## ACTIVITY:
Copy out each record that follows exactly, and omit any picture you find.
□ □ □
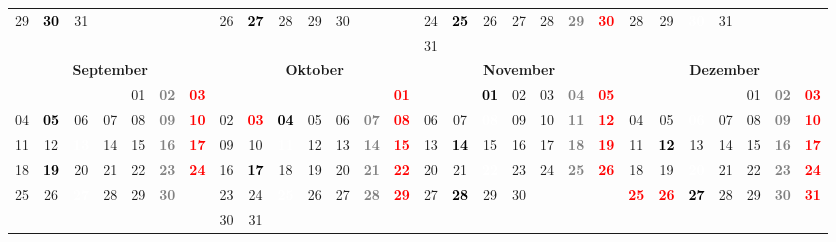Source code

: \documentclass[10pt,a4paper,landscape]{article}
\newcommand{\yb}[1]{\cellcolor{yellow}\textcolor{black}{\bf #1}}
\newcommand{\iv}[1]{\cellcolor{black}\textcolor{white}{\bf #1}}
\newcommand{\rb}[1]{\textbf{\textcolor{red}{#1}}}
\newcommand{\hv}[1]{\textbf{\textcolor{Gray}{#1}}}
\begin{document}
\begin{tabular}{|ccccccc|ccccccc|ccccccc|ccccccc|}
29 & \yb{30} & 31 & & & & & 26 & \yb{27} & 28 & 29 & 30 & & & 24 & \yb{25} & 26 & 27 & 28 & \hv{29} & \rb{30} & 28 & 29 & \iv{30} & 31 & & &  \\
& & & & & & & & & & & & & & 31 & & & & & & & & & & & & &  \\
\hline
\multicolumn{7}{|c|}{\bf September} & \multicolumn{7}{|c|}{\bf Oktober} & \multicolumn{7}{|c|}{\bf November} & \multicolumn{7}{|c|}{\bf Dezember} \\
& & & & 01 & \hv{02} & \rb{03} & & & & & & & \rb{01} & & & \yb{01} & 02 & 03 & \hv{04} & \rb{05} & & & & & 01 & \hv{02} & \rb{03} \\
04 & \yb{05} & 06 & 07 & 08 & \hv{09} & \rb{10} & 02 & \rb{03} & \yb{04} & 05 & 06 & \hv{07} & \rb{08} & 06 & 07 & \iv{08} & 09 & 10 & \hv{11} & \rb{12} & 04 & 05 & \iv{06} & 07 & 08 & \hv{09} & \rb{10} \\
11 & 12 & \iv{13} & 14 & 15 & \hv{16} & \rb{17} & 09 & 10 & \iv{11} & 12 & 13 & \hv{14} & \rb{15} & 13 & \yb{14} & 15 & 16 & 17 & \hv{18} & \rb{19} & 11 & \yb{12} & 13 & 14 & 15 & \hv{16} & \rb{17} \\
18 & \yb{19} & 20 & 21 & 22 & \hv{23} & \rb{24} & 16 & \yb{17} & 18 & 19 & 20 & \hv{21} & \rb{22} & 20 & 21 & \iv{22} & 23 & 24 & \hv{25} & \rb{26} & 18 & 19 & \iv{20} & 21 & 22 & \hv{23} & \rb{24} \\
25 & 26 & \iv{27} & 28 & 29 & \hv{30} & & 23 & 24 & \iv{25} & 26 & 27 & \hv{28} & \rb{29} & 27 & \yb{28} & 29 & 30 & & & & \rb{25} & \rb{26} & \yb{27} & 28 & 29 & \hv{30} & \rb{31} \\
& & & & & & & 30 & 31 & & & & & & & & & & & & & & & & & & &  \\
\hline
\end{tabular}
\end{document}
□ □ □
## WORKED SOLUTION:
Source code

: \documentclass[10pt,a4paper,landscape]{article}
\newcommand{\yb}[1]{\cellcolor{yellow}\textcolor{black}{\bf #1}}
\newcommand{\iv}[1]{\cellcolor{black}\textcolor{white}{\bf #1}}
\newcommand{\rb}[1]{\textbf{\textcolor{red}{#1}}}
\newcommand{\hv}[1]{\textbf{\textcolor{Gray}{#1}}}
\begin{document}
\begin{tabular}{|ccccccc|ccccccc|ccccccc|ccccccc|}
29 & \yb{30} & 31 & & & & & 26 & \yb{27} & 28 & 29 & 30 & & & 24 & \yb{25} & 26 & 27 & 28 & \hv{29} & \rb{30} & 28 & 29 & \iv{30} & 31 & & &  \\
& & & & & & & & & & & & & & 31 & & & & & & & & & & & & &  \\
\hline
\multicolumn{7}{|c|}{\bf September} & \multicolumn{7}{|c|}{\bf Oktober} & \multicolumn{7}{|c|}{\bf November} & \multicolumn{7}{|c|}{\bf Dezember} \\
& & & & 01 & \hv{02} & \rb{03} & & & & & & & \rb{01} & & & \yb{01} & 02 & 03 & \hv{04} & \rb{05} & & & & & 01 & \hv{02} & \rb{03} \\
04 & \yb{05} & 06 & 07 & 08 & \hv{09} & \rb{10} & 02 & \rb{03} & \yb{04} & 05 & 06 & \hv{07} & \rb{08} & 06 & 07 & \iv{08} & 09 & 10 & \hv{11} & \rb{12} & 04 & 05 & \iv{06} & 07 & 08 & \hv{09} & \rb{10} \\
11 & 12 & \iv{13} & 14 & 15 & \hv{16} & \rb{17} & 09 & 10 & \iv{11} & 12 & 13 & \hv{14} & \rb{15} & 13 & \yb{14} & 15 & 16 & 17 & \hv{18} & \rb{19} & 11 & \yb{12} & 13 & 14 & 15 & \hv{16} & \rb{17} \\
18 & \yb{19} & 20 & 21 & 22 & \hv{23} & \rb{24} & 16 & \yb{17} & 18 & 19 & 20 & \hv{21} & \rb{22} & 20 & 21 & \iv{22} & 23 & 24 & \hv{25} & \rb{26} & 18 & 19 & \iv{20} & 21 & 22 & \hv{23} & \rb{24} \\
25 & 26 & \iv{27} & 28 & 29 & \hv{30} & & 23 & 24 & \iv{25} & 26 & 27 & \hv{28} & \rb{29} & 27 & \yb{28} & 29 & 30 & & & & \rb{25} & \rb{26} & \yb{27} & 28 & 29 & \hv{30} & \rb{31} \\
& & & & & & & 30 & 31 & & & & & & & & & & & & & & & & & & &  \\
\hline
\end{tabular}
\end{document}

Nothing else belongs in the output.